Revolve may be set up to resume its rapid growth following its third-quarter earnings report
Revolve Group, Inc. (NYSE:RVLV) is an online fashion retailer for women. The company is known for its impressive implementation of social media platforms and its collaborations with influencers. Revolve Group is slated to report earnings tomorrow, November 11 after the close. RVLV has tripled off its March lows near $7, but is 12% from the 52-week high it scored on Aug. 14.
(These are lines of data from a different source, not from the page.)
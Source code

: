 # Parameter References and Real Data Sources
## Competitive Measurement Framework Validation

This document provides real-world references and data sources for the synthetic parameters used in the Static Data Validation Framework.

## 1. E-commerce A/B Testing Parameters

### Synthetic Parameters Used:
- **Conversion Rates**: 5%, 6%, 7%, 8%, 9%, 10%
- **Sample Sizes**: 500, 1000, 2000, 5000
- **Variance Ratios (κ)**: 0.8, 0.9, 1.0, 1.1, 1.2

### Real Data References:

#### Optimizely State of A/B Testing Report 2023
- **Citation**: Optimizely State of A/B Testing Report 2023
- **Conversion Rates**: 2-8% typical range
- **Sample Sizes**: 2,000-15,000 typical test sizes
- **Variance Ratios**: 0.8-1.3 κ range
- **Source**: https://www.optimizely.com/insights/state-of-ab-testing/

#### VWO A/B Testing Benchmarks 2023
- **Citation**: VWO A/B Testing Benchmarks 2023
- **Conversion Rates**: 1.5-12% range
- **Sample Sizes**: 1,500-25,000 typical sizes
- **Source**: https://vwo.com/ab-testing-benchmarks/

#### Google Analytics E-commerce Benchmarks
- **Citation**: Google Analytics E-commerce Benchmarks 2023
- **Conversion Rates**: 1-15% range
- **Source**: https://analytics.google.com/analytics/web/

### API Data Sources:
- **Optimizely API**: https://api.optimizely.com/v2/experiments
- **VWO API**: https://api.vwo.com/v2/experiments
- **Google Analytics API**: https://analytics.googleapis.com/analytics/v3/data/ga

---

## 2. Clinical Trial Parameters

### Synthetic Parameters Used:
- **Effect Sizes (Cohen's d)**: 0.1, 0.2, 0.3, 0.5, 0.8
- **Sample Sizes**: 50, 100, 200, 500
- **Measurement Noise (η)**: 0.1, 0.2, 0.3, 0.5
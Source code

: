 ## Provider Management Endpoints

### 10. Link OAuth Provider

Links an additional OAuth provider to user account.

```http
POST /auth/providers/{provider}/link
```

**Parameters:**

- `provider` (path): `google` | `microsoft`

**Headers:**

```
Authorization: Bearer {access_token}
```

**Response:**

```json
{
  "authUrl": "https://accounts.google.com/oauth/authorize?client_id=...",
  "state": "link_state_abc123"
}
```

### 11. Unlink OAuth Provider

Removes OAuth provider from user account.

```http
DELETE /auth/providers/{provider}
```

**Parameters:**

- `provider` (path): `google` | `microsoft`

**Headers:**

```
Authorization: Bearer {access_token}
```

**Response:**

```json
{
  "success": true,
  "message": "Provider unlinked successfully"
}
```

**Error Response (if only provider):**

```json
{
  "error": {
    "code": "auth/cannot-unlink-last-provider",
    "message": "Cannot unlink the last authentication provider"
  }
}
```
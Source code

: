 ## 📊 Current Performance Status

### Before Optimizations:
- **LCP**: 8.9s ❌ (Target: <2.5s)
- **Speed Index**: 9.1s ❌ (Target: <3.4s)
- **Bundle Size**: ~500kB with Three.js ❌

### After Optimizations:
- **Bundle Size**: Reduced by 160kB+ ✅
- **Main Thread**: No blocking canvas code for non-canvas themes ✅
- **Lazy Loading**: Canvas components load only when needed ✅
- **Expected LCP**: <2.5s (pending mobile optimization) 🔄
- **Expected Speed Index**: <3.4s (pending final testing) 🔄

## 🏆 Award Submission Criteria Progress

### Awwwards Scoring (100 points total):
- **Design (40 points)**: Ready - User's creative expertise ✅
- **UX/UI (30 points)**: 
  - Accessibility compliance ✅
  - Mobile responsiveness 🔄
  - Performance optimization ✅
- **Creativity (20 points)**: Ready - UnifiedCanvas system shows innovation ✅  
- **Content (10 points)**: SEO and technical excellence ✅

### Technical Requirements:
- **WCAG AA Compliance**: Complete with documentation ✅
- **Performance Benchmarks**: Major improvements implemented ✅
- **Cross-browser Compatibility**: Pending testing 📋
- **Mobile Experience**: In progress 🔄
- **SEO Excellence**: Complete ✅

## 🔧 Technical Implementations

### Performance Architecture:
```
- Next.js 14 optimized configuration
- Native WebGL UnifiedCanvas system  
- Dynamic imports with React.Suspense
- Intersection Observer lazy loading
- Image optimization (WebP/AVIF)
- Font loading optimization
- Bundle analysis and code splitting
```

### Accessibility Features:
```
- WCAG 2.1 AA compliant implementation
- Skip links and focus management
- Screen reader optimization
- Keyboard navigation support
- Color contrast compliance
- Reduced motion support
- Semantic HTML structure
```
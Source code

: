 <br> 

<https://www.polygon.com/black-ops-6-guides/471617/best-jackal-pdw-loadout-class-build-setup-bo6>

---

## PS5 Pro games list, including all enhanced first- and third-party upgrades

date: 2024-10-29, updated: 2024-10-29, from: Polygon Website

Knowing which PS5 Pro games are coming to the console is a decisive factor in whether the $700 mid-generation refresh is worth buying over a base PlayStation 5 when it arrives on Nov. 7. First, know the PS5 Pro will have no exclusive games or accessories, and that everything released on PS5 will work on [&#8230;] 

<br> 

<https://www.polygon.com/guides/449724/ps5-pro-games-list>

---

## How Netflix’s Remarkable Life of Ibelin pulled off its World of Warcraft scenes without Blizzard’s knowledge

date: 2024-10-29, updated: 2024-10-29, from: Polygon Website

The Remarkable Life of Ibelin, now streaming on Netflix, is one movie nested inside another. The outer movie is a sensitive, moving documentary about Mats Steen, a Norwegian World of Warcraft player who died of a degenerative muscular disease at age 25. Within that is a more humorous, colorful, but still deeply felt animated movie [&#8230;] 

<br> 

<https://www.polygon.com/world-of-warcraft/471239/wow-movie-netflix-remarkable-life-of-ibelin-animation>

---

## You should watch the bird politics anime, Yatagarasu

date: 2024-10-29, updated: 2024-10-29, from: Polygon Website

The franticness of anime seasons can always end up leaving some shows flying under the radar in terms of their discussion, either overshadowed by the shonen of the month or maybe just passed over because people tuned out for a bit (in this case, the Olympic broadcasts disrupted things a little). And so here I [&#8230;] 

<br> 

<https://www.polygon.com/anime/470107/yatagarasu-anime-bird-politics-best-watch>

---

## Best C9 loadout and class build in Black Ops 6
As far as earnings announcements go, Revolve has beat expectations on all four of its most recent earnings reports. When reporting on the third quarter of 2019, Revolve beat expectations by $0.02. The company reported an earnings per share (EPS) of $0.13. In the following financial report released showing results from the fourth quarter of 2019, Revolve's earnings dropped to $0.12 per share, but beat expectations by $0.01. Revolve further dropped in its reported EPS down to $0.06 for the first quarter of 2020, but again still managed to beat expectations by $0.02. Most recently, Revolve's quarterly earnings report revealed that the company beat its target by approximately 900%. The company reported an EPS of $0.20 instead of the anticipated EPS of $0.02. With the next earnings report slated for release tomorrow, Revolve is expected to drop its EPS to $0.14.
One thing that stands out when looking at RVLV's technical backdrop is the amount of short interest tied up into the stock. Short sellers upped the ante by 32% in the two most recent reporting periods, and the 8.67 million shares sold short accounts for a whopping 64% of the stock's total available float. At RVLV's average pace of trading, it would take almost six days for shorts to buy back their bearish bets; ample amount of buying power that can hit the market.
Revolve has performed fairly well throughout the pandemic this year. The company only saw a slight reduction in revenue when compared to what it produced last year, but has still managed to increase its bottom-line profits over the past 12 months. As an already-thriving online retail company, Revolve was spared from the pain that brick and mortar retail companies saw this year, and may continue to see well into next year or beyond. The company solved a lot of its issues by reducing its inventory. Revolve was also able to improve on its already outstanding balance sheet during the coronavirus pandemic.
The most notable impact of the pandemic on Revolve was that it caused a slow-down in the company's growth rate in a year where the company was previously positioned to do exceptionally well. Nonetheless, the $150 million in cash Revolve holds should be more than enough to help the company resume its growth pattern, which was already notably jumpstarted with its above and beyond report on second quarter of 2020 earnings.
Because of its continued growth throughout this year, RVLV is not particularly well-priced for stock investors to jump on now. If the company releases a strong earnings report on Wednesday, there is a strong likelihood that the stock price will increase further.